Powell Appears at Senate Monetary Policy Hearing
"No Reason to Rush Additional Rate Cuts"
On Tariff-Driven Inflation: "A Possible Outcome"
Interest Rate Futures Market Sees 49% Chance of June Hold
Amidst U.S. President Donald Trump's barrage of 'tariff bombs,' Jerome Powell, Chairman of the U.S. Federal Reserve (Fed), reaffirmed a cautious monetary policy stance, indicating no rush to cut the benchmark interest rate. He also made it clear that President Trump does not have the legal authority to dismiss Fed members, including himself, despite Trump's public pressure for rate cuts.

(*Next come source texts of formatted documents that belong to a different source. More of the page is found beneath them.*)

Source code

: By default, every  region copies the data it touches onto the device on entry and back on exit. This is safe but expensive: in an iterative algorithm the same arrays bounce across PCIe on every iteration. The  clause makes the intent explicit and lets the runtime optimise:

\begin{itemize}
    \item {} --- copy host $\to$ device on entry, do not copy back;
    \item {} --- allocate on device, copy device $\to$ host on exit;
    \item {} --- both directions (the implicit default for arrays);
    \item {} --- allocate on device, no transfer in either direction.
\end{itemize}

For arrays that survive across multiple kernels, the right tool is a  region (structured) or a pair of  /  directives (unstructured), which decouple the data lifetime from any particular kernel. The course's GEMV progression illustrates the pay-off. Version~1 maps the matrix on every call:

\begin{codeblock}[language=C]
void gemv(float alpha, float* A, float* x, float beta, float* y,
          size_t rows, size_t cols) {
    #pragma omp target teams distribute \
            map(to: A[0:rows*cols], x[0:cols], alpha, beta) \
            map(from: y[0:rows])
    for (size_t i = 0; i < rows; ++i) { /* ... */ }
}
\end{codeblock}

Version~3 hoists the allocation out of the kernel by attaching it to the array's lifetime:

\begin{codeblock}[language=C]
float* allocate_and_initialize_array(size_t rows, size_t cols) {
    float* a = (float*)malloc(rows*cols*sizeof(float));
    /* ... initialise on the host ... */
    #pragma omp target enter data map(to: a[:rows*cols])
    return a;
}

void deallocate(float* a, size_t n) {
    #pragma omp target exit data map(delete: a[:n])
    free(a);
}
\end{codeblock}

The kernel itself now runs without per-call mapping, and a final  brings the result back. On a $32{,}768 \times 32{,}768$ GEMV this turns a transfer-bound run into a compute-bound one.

As inflation concerns spread due to Trump's comprehensive tariff threats, there are even speculations that the Fed may keep rates steady for an extended period or possibly raise them.
On the 11th (local time), during the semiannual monetary policy report to the U.S. Senate Banking Committee, Chairman Powell stated, "We are in a fairly good position in the economy and want to see more progress on inflation," adding, "Our policy rate is in a good place, and there is no reason to rush additional rate cuts."
The Fed began a monetary easing cycle last September, cutting rates three times from a peak of 5.25-5.5% to 4.25-4.5%, and then held rates steady for the first time last month.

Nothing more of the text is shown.